# Fresener Questions



## BayouBoy (Jun 25, 2009)

Since most of the people in this industry are entrepreneurs, I think it is fair to say that we feel sympathy when someone’s business collapses that they spent a lot of work building. But let’s not look past some key things that Scott admitted himself in his letter. First off, the Freseners racked up $3,000,000 (that’s millions) in debt before Hirsch came into the mix. In addition, the Freseners made the decision to offer a money back guarantee – but failed to refund $500,000 to people they made this guarantee to that already returned their printers. This means the customers were either out that money or even worse, were paying a lease on a piece of equipment they no longer had. Finally, say what you want about having the best intentions… but there are reports on this forum that US Screen had customers tell leasing companies that the printer was installed so US Screen could get all the money upfront before they even shipped the printer. This is not an honest thing to do nor is it a standard practice in this industry. At best they either shipped the printer several weeks / months later after receiving the money (which means people were paying on a lease before they received a printer) or never delivered any product at all. All of these practices happened before Hirsch came in. 

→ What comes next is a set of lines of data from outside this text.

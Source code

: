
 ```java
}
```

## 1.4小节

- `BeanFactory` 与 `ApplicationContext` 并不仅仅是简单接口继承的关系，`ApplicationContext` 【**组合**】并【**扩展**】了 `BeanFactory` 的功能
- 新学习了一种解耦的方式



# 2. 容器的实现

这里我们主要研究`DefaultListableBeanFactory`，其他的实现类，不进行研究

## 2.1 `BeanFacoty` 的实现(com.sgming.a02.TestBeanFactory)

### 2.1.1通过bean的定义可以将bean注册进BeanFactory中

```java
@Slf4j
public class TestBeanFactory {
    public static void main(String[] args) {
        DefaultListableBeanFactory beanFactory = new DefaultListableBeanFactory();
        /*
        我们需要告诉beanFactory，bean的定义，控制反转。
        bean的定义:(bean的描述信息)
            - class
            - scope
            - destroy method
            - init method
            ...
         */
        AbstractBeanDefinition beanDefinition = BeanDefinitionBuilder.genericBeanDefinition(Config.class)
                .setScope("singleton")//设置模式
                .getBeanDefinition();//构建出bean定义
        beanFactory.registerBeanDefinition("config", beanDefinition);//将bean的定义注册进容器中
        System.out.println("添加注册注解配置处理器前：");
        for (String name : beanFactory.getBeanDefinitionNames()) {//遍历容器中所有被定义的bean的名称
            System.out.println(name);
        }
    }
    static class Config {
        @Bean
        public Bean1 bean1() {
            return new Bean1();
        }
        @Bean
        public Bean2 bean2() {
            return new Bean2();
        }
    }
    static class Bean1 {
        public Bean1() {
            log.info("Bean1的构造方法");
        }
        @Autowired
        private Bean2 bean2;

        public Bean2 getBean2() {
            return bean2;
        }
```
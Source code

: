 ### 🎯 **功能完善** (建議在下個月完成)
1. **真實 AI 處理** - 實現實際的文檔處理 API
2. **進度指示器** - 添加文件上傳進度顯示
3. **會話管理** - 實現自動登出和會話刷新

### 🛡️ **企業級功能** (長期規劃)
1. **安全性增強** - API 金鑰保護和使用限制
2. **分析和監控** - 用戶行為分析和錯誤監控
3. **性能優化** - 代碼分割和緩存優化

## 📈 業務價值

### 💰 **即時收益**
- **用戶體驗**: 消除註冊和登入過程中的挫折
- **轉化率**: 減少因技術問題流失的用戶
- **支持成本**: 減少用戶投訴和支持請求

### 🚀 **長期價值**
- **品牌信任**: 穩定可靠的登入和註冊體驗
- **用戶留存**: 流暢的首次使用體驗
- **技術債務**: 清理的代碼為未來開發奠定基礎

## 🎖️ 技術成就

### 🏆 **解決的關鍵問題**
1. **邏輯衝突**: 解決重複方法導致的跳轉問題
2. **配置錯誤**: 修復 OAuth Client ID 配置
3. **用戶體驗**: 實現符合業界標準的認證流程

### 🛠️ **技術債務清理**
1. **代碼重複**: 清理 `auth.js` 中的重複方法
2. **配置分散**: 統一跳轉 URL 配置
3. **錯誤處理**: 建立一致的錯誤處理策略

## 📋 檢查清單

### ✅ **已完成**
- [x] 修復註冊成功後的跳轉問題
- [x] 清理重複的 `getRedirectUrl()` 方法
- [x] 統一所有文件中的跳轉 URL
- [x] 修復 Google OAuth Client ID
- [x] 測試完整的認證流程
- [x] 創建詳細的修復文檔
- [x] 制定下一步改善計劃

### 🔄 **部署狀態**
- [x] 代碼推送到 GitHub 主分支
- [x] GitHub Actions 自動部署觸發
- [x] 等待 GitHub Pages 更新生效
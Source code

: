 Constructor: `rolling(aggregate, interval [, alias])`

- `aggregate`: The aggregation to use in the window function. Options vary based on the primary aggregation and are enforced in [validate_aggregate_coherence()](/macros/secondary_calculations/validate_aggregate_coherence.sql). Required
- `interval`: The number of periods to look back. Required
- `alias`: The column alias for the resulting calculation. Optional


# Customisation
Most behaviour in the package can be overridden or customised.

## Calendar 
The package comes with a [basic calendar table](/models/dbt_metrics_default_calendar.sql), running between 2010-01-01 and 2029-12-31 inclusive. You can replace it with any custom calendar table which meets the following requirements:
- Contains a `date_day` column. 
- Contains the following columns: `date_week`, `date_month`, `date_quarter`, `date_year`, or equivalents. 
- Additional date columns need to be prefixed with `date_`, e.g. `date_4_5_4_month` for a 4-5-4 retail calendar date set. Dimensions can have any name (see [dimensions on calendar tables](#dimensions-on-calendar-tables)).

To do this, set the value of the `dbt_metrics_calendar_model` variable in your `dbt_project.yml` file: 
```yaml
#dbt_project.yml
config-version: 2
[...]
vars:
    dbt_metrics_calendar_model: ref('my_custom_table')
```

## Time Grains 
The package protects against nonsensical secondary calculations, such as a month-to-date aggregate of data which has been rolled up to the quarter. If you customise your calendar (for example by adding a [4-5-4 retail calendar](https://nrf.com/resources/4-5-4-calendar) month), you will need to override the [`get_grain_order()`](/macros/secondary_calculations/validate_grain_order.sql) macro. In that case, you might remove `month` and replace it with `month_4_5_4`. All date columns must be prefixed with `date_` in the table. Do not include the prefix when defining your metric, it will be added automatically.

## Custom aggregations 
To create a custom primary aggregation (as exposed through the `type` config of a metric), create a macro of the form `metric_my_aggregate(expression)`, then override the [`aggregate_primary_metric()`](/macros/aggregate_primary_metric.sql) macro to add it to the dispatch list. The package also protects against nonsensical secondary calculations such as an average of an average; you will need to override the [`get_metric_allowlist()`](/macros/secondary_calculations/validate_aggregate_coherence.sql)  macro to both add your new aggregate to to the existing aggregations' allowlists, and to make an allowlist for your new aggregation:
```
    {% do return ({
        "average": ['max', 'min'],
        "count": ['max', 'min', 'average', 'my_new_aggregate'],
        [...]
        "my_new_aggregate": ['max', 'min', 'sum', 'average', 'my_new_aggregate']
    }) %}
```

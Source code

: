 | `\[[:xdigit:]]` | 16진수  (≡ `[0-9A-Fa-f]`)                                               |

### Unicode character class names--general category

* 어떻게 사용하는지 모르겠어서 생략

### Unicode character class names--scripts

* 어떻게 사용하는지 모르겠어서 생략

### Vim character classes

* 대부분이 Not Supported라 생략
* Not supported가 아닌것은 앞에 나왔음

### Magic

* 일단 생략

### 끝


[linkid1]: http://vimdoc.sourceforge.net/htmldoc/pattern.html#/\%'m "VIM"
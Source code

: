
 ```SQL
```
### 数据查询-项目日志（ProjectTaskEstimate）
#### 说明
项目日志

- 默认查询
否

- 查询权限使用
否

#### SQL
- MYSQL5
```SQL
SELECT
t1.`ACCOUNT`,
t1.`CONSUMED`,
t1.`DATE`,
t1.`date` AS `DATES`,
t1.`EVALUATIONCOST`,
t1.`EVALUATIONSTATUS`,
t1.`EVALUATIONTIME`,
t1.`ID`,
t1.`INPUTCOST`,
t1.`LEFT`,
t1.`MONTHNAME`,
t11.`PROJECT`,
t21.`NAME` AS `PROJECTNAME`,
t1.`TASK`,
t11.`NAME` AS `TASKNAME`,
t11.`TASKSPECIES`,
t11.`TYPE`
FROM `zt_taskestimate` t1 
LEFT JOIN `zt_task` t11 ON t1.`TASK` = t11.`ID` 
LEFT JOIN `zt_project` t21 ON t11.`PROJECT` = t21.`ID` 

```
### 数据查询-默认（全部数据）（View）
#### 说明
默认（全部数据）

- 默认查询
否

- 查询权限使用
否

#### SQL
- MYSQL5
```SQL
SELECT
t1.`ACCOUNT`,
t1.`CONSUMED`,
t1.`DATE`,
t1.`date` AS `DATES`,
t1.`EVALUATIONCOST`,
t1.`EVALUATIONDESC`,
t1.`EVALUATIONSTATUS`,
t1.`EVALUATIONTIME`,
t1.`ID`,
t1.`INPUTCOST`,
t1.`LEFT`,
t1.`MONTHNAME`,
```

Scott admitted to taking money on approximately 125 printers that he had not shipped before he signed the deal with Hirsch. It was widely known that US Screen was about to close its doors in August of 2008 and stayed open only because Hirsch came in and paid some of the creditors off. This means that if Hirsch did not come in, there was 125 printers that were probably not going to be shipped and $500,000 in refunds that the customers would never see.

Say what you want about the bad economy… bad business decisions… whether someone was a pioneer or on the bleeding edge… or any other excuses – the practices described above are inexcusable and passing the blame to another company no matter what promises were made shows a lot about the Freseners’ characters. The Freseners have shown they lack the ability to run a business properly with the closing of the screen print business, the reported first bankruptcy of US Screen and now this one. Yet people still think highly of people with this record? They are good marketers… but a horrible and unethical business owners.

Whether the acts above reach the level of fraud and theft, that will probably be for a court to decide. Hopefully the ones that have a legal claim against US Screen will be able to find some remedy. The only saving grace is that we now have forums like this that can help provide warning to new people coming into this industry about doing business with them. Alternatively, the Freseners have the ability to make their customers whole by participating in THIS FORUM to help the T-Jet owners keep their printers running and pass the proceeds of the books/DVDs to a fund to pay back their debts. By participating on this forum and not their own, it will show that they are doing it for the right reasons and not for their financial gains. Time to step up Scott, Pat and Mike… the industry is watching!


----------



## IMadeThisShirt (Mar 19, 2008)

I am one of those whose life was completely and permanently ruined by US Screen. Scott can please try to sue me for libel- I have nothing.

I lost my business, job and home.


----------